Fue en ese momento crítico cuando las almas puras de Occidente voltearon brevemente a ver a Siria. Y lo que hicieron fue poner el grito en el cielo, maldecir a Obama y acusarlo de ser un imperialista sediento de sangre, mientras se burlaban de que semejante monstruo hubiera recibido el premio Nobel de La Paz. Para desgracia del pueblo sirio, la pusilanimidad bovina del pacifismo occidental triunfó y tanto el Congreso gringo como el Parlamento británico, para su eterno oprobio, rechazaron cobarde e irresponsablemente la moción de Obama.

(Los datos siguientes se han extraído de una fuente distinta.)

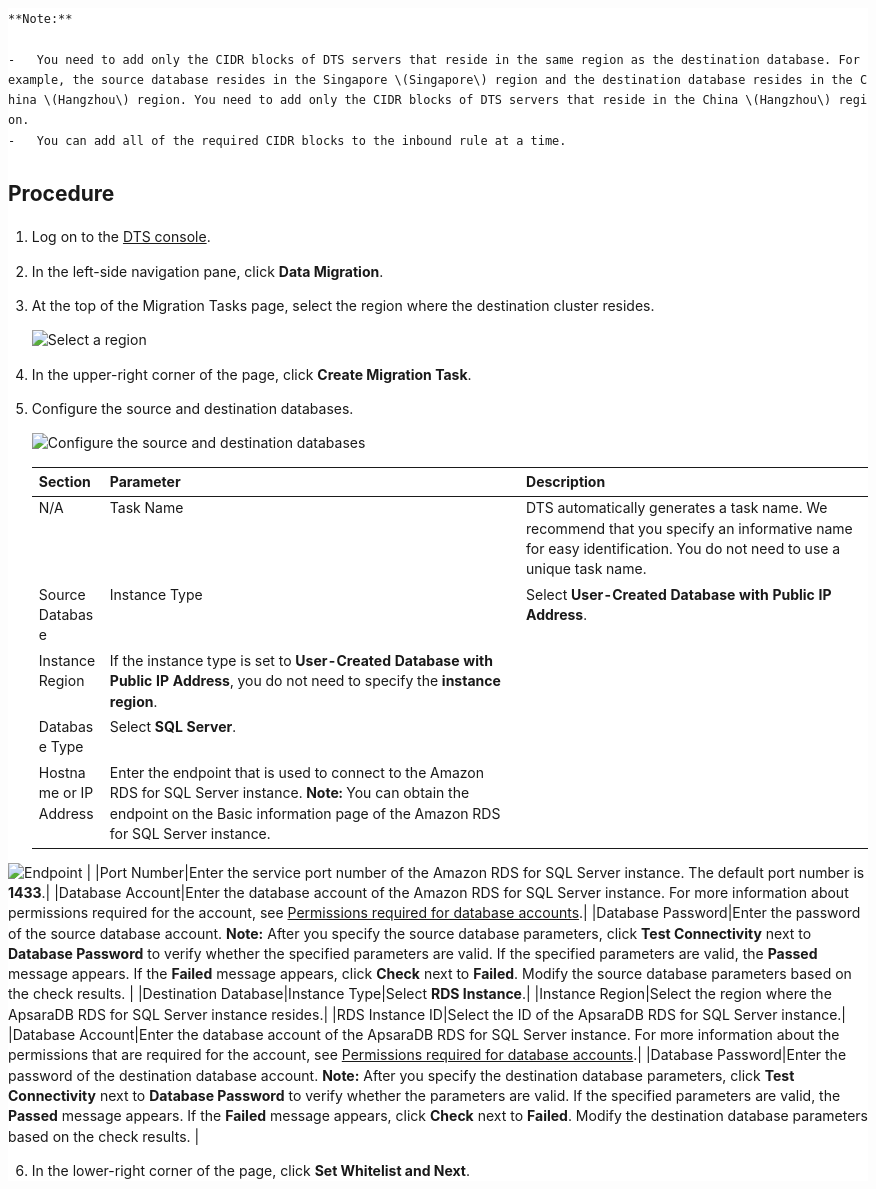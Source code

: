     **Note:**

    -   You need to add only the CIDR blocks of DTS servers that reside in the same region as the destination database. For example, the source database resides in the Singapore \(Singapore\) region and the destination database resides in the China \(Hangzhou\) region. You need to add only the CIDR blocks of DTS servers that reside in the China \(Hangzhou\) region.
    -   You can add all of the required CIDR blocks to the inbound rule at a time.

## Procedure

1.  Log on to the [DTS console](https://dts-intl.console.aliyun.com/).

2.  In the left-side navigation pane, click **Data Migration**.

3.  At the top of the Migration Tasks page, select the region where the destination cluster resides.

    ![Select a region](https://static-aliyun-doc.oss-accelerate.aliyuncs.com/assets/img/en-US/9840359951/p50439.png)

4.  In the upper-right corner of the page, click **Create Migration Task**.

5.  Configure the source and destination databases.

    ![Configure the source and destination databases](https://static-aliyun-doc.oss-accelerate.aliyuncs.com/assets/img/en-US/7334948951/p47832.png)

    |Section|Parameter|Description|
    |:------|:--------|:----------|
    |N/A|Task Name|DTS automatically generates a task name. We recommend that you specify an informative name for easy identification. You do not need to use a unique task name.|
    |Source Database|Instance Type|Select **User-Created Database with Public IP Address**.|
    |Instance Region|If the instance type is set to **User-Created Database with Public IP Address**, you do not need to specify the **instance region**.|
    |Database Type|Select **SQL Server**.|
    |Hostname or IP Address|Enter the endpoint that is used to connect to the Amazon RDS for SQL Server instance. **Note:** You can obtain the endpoint on the Basic information page of the Amazon RDS for SQL Server instance.

 ![Endpoint](https://static-aliyun-doc.oss-accelerate.aliyuncs.com/assets/img/en-US/6820359951/p47946.png) |
    |Port Number|Enter the service port number of the Amazon RDS for SQL Server instance. The default port number is **1433**.|
    |Database Account|Enter the database account of the Amazon RDS for SQL Server instance. For more information about permissions required for the account, see [Permissions required for database accounts](#section_fs9_4mb_sxw).|
    |Database Password|Enter the password of the source database account. **Note:** After you specify the source database parameters, click **Test Connectivity** next to **Database Password** to verify whether the specified parameters are valid. If the specified parameters are valid, the **Passed** message appears. If the **Failed** message appears, click **Check** next to **Failed**. Modify the source database parameters based on the check results. |
    |Destination Database|Instance Type|Select **RDS Instance**.|
    |Instance Region|Select the region where the ApsaraDB RDS for SQL Server instance resides.|
    |RDS Instance ID|Select the ID of the ApsaraDB RDS for SQL Server instance.|
    |Database Account|Enter the database account of the ApsaraDB RDS for SQL Server instance. For more information about the permissions that are required for the account, see [Permissions required for database accounts](#section_fs9_4mb_sxw).|
    |Database Password|Enter the password of the destination database account. **Note:** After you specify the destination database parameters, click **Test Connectivity** next to **Database Password** to verify whether the parameters are valid. If the specified parameters are valid, the **Passed** message appears. If the **Failed** message appears, click **Check** next to **Failed**. Modify the destination database parameters based on the check results. |

6.  In the lower-right corner of the page, click **Set Whitelist and Next**.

Para guardar las apariencias y tras una farisaica mediación de Putin, Assad aceptó entregar su arsenal químico, ese que el propio Putin le había abastecido, a cambio de continuar aniquilando a su pueblo impunemente con armas convencionales. La masacre de hombres, mujeres y niños inocentes se reanudó y la comunidad internacional, muy satisfecha consigo misma por haber detenido una “agresión imperialista”, volvió a mirar hacia otro lado.

Decenas de miles de muertos después, los refugiados sirios, cansados de esperar una ayuda que nunca iba a llegar, decidieron tomar la iniciativa y emprender por cuenta propia el peligroso camino rumbo a una vida digna. Fue en esa búsqueda desesperada que Aylan, su hermano y su madre perdieron la vida. Todos sabemos lo que pasó después, una fotógrafa turca captó esa imagen infame en una playa pedregosa y la caprichosa “comunidad internacional” despertó nuevamente de su repelente letargo.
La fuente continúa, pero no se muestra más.